Parece fácil suponerlo. Pero uno es el énfasis de los predicamentos, y otro, darle vida purificada a ese mundo que bulle en la mente del escritor, con todas las filigranas que permite el idioma, cantera rica en filones de oro. La pluma se convierte en una servidumbre. Sujeta, reclama, exige. Es brújula que orienta a quien la sirve. Piénsese en Javier Arias Ramírez. Era casi harapiento. Su vida transcurrió entre alcoholes, burdeles, burlándose cínicamente de su pobreza. Tenía temperamento fiestero y le hacía firuletes al destino. Fue un gran poeta. Hoy y siempre es gloria intelectual de Caldas. Qué no escribir de Bernardo Arias Trujillo. Su prosa es imaginativa, sangrienta en adjetivos demoledores cuando le daba salida a sus rabias, y hermosa y celestial cuando hacía vendimias estéticas. Otro bohemio en lirismos fue Silvio Villegas. Sus cartas de amor se pueden parangonar con las más bellas que se hayan escrito en todos los tiempos.

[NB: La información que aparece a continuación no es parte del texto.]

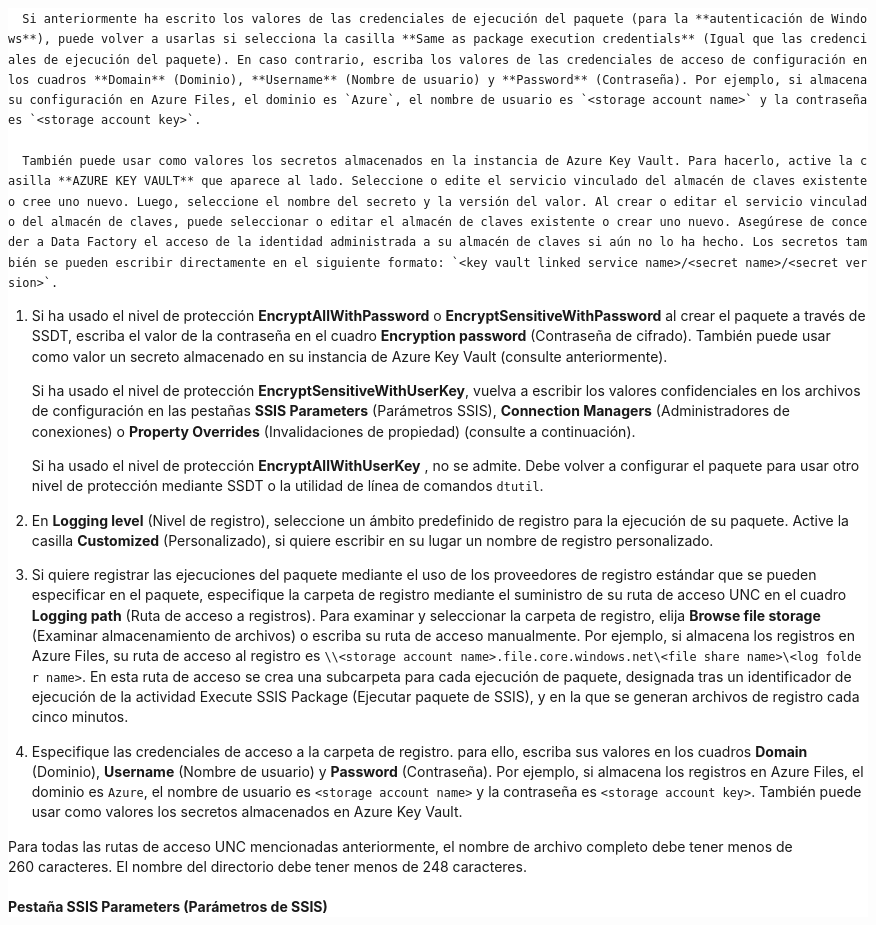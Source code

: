       Si anteriormente ha escrito los valores de las credenciales de ejecución del paquete (para la **autenticación de Windows**), puede volver a usarlas si selecciona la casilla **Same as package execution credentials** (Igual que las credenciales de ejecución del paquete). En caso contrario, escriba los valores de las credenciales de acceso de configuración en los cuadros **Domain** (Dominio), **Username** (Nombre de usuario) y **Password** (Contraseña). Por ejemplo, si almacena su configuración en Azure Files, el dominio es `Azure`, el nombre de usuario es `<storage account name>` y la contraseña es `<storage account key>`. 

      También puede usar como valores los secretos almacenados en la instancia de Azure Key Vault. Para hacerlo, active la casilla **AZURE KEY VAULT** que aparece al lado. Seleccione o edite el servicio vinculado del almacén de claves existente o cree uno nuevo. Luego, seleccione el nombre del secreto y la versión del valor. Al crear o editar el servicio vinculado del almacén de claves, puede seleccionar o editar el almacén de claves existente o crear uno nuevo. Asegúrese de conceder a Data Factory el acceso de la identidad administrada a su almacén de claves si aún no lo ha hecho. Los secretos también se pueden escribir directamente en el siguiente formato: `<key vault linked service name>/<secret name>/<secret version>`.

   1. Si ha usado el nivel de protección **EncryptAllWithPassword** o **EncryptSensitiveWithPassword** al crear el paquete a través de SSDT, escriba el valor de la contraseña en el cuadro **Encryption password** (Contraseña de cifrado). También puede usar como valor un secreto almacenado en su instancia de Azure Key Vault (consulte anteriormente).
      
      Si ha usado el nivel de protección **EncryptSensitiveWithUserKey**, vuelva a escribir los valores confidenciales en los archivos de configuración en las pestañas **SSIS Parameters** (Parámetros SSIS), **Connection Managers** (Administradores de conexiones) o **Property Overrides** (Invalidaciones de propiedad) (consulte a continuación).
      
      Si ha usado el nivel de protección **EncryptAllWithUserKey** , no se admite. Debe volver a configurar el paquete para usar otro nivel de protección mediante SSDT o la utilidad de línea de comandos `dtutil`. 

   1. En **Logging level** (Nivel de registro), seleccione un ámbito predefinido de registro para la ejecución de su paquete. Active la casilla **Customized** (Personalizado), si quiere escribir en su lugar un nombre de registro personalizado. 
   
   1. Si quiere registrar las ejecuciones del paquete mediante el uso de los proveedores de registro estándar que se pueden especificar en el paquete, especifique la carpeta de registro mediante el suministro de su ruta de acceso UNC en el cuadro **Logging path** (Ruta de acceso a registros). Para examinar y seleccionar la carpeta de registro, elija **Browse file storage** (Examinar almacenamiento de archivos) o escriba su ruta de acceso manualmente. Por ejemplo, si almacena los registros en Azure Files, su ruta de acceso al registro es `\\<storage account name>.file.core.windows.net\<file share name>\<log folder name>`. En esta ruta de acceso se crea una subcarpeta para cada ejecución de paquete, designada tras un identificador de ejecución de la actividad Execute SSIS Package (Ejecutar paquete de SSIS), y en la que se generan archivos de registro cada cinco minutos. 
   
   1. Especifique las credenciales de acceso a la carpeta de registro. para ello, escriba sus valores en los cuadros **Domain** (Dominio), **Username** (Nombre de usuario) y **Password** (Contraseña). Por ejemplo, si almacena los registros en Azure Files, el dominio es `Azure`, el nombre de usuario es `<storage account name>` y la contraseña es `<storage account key>`. También puede usar como valores los secretos almacenados en Azure Key Vault.
   
Para todas las rutas de acceso UNC mencionadas anteriormente, el nombre de archivo completo debe tener menos de 260 caracteres. El nombre del directorio debe tener menos de 248 caracteres.

#### <a name="ssis-parameters-tab"></a>Pestaña SSIS Parameters (Parámetros de SSIS)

Las palabras tienen melodía y aroma. Quien sabe organizarlas danza con ellas. Son vinagres y maltratan cuando derrumban ídolos, cobran pendencias y fomentan discordias. Pueden envenenar o tener retumbes de fusil. Ser homicidas y premeditar crímenes. Escogidas por el adversario son peligrosas y malevas. Su cara buena es angelical. El poeta las pule, les da retoques de reinas y las sube a las pasarelas. Manejarlas bien es una ciencia. Son utilizadas como perdigones, duros y contundentes. O se las encarama en un florero en donde lucen como preciosas quinceañeras. El escritor le saca pasos. Puede tener lentos movimientos de bolero, repiques de cumbia o trabazones de tango.
Las palabras mezclan sensaciones. Con solo pronunciarlas fluye una saliva ácida, o espesa cuando los relatos tienen desbordes de sangre, o son diluidas y gratas cuando el epicentro es el nombre de una hermosa mujer. Las hay para saludar las mañanas con vapor de zanja mojada, o las que tienen efluvio de musgo, como arrancadas de la huerta casera. Unas iluminan y abren senderos y otras son recatadas, se visten de luto. Estas son viriles, enérgicas, parecen trompetas militares. Aquellas son tímidas, tienen rubor campesino. Todas merecen un altar. El escritor, luz y sacerdote de los pueblos como lo proclamara Carlyle, trabaja con las palabras. Éstas son remilgonas, se alejan o se esconden, le huyen a quien las busca. En otras ocasiones son generosas y coquetas. Se dejan manosear, se desvisten sin pudor. Primero son pudibundas, después descontroladas y voluptuosas. De todos modos, ¡qué difícil es escribir!